Records to use -
•••••
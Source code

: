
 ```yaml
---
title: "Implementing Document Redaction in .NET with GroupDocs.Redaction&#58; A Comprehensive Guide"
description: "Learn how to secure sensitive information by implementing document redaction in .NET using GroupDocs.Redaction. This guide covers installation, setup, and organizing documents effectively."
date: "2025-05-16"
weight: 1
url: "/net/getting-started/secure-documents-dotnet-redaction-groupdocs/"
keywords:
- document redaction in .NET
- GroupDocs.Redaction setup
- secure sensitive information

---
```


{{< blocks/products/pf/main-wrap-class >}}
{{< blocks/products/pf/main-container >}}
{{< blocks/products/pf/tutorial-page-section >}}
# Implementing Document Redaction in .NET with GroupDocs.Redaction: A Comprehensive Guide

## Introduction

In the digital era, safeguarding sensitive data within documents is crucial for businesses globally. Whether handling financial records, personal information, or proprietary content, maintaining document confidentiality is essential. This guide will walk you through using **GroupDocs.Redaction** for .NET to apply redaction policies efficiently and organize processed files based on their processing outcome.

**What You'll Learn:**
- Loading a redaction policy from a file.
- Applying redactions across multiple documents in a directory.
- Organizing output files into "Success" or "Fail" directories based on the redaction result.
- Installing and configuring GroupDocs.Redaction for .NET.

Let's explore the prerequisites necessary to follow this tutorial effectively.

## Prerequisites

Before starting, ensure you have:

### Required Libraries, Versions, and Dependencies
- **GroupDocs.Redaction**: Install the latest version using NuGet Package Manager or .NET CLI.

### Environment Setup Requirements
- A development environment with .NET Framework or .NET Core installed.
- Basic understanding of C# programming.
•••••
Work order -
From the material above, return every line that contains "blocks".

Solution to this task -
{{< blocks/products/pf/main-wrap-class >}}
{{< blocks/products/pf/main-container >}}
{{< blocks/products/pf/tutorial-page-section >}}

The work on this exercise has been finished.